Il comunismo e la comune

13.06.2012

Per questa riflessione prendo spunto da un articolo pubblicato su una rivista fiorentina, dove si parla di comunismo risalendo alle sue radici, prescindendo dalle teorie note di Marx ed Engels, E dagli Stati che oggi e in passato si sono definiti comunisti. Viene fatta una disamina concettuale del comunismo risalendo all'etimologia del termine così come è apparso per la prima volta nella storia e come è poi ricomparso durante il corso della stessa. In particolare si accenna al periodo medievale e a quello della prima modernità, a correnti radicali hussiti, hutteriti e taboriti le cui dottrine furono definite communisticae. 

Anche nel cinquecento, prosegue la nota, c'erano degli eretici che predicavano la comunione dei beni e il vivere comunitario, incitando a espropriare dalle loro ricchezze la nobiltà e il clero. E'evidente che tutto il problema sorge dallo spostamento dell'attenzione da se stessi all'esterno, pensare la realtà come qualcosa che può e deve essere posseduta, modificata, utilizzata ecc. questo atteggiamento egoico ha di seguito generato tutte le subalternità e le posizioni predominanti che si sono sviluppate nel corso della storia dell'umanità. 

Da quel momento, ossia da quando sono sorti gli oggetti del contendere, del mio e del tuo, hanno preso corpo le fazioni, le classi, le divisioni ecc. Il passo successivo non poteva essere che il conflitto e la rivendicazione, essendosi venuta a creare un inevitabile sperequazione tra chi aveva il potere e chi non, tra i più forti e i più deboli, tra ricchi e poveri, insomma. Questa struttura mentale si è via via consolidata grazie alle religioni intesa come chiesa e la politica, con l'avvento quindi di due fazioni il fideismo che ritiene di avere l'esclusiva della dimensione spirituale e il laicismo che invece quello del governo del popolo, fazioni che a volte in lotta a volte integrati, hanno predominato in tutta la struttura societaria. 

Solo che il conflitto in quanto tale è sterile perché presuppone alla fine comunque un predominio, per dire i poveri vogliono togliere ai ricchi ma per farlo devono "prendere il potere" e poi cercare di impedire a quegli altri di riprendere il sopravvento; dall'altro i ricchi e chi detiene il potere vuole tenerselo e quindi reprime o impone regole e condizioni.
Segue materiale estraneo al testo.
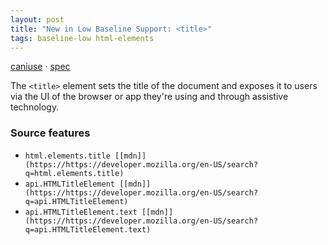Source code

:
 ```yaml
---
layout: post
title: "New in Low Baseline Support: <title>"
tags: baseline-low html-elements
---
```


[caniuse](https://caniuse.com/?search=title) · [spec](https://html.spec.whatwg.org/multipage/semantics.html#the-title-element)

The `<title>` element sets the title of the document and exposes it to users via the UI of the browser or app they're using and through assistive technology.

### Source features

- ``html.elements.title [[mdn]](https://https://developer.mozilla.org/en-US/search?q=html.elements.title)``
- ``api.HTMLTitleElement [[mdn]](https://https://developer.mozilla.org/en-US/search?q=api.HTMLTitleElement)``
- ``api.HTMLTitleElement.text [[mdn]](https://https://developer.mozilla.org/en-US/search?q=api.HTMLTitleElement.text)``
Questo conflitto a volte sotterraneo altre volte esploso in modo eclatante, ha permeato tutta la storia, si è trasformato in certi momenti in compromessi e complicità a seconda delle opportunità e delle circostanze e ha prodotto veri e propri incapsulamenti attraverso leggi, tradizioni e un certo tipo di educazione ecc.

Questa pressione innaturale e prevaricatrice ha mostrato delle flessioni solo quando per la forza della disperazione, del bisogno della sopravvivenza, con la nascita di movimenti spontanei e non che hanno cercato di rompere gli schemi attraverso mezzi cruenti, le rivoluzioni, oppure sotterranei e relativamente non violenti: sette, gruppi intellettuali ecc. che hanno rappresentato una volontà di ribellione. Il fatto è che, nei promotori e componenti di questi movimenti, salvo rare eccezioni (gruppi iniziatici), non è presente la consapevolezza, il cambiamento ha spesso portato all'applicazione di una sorta di legge del contrappasso. 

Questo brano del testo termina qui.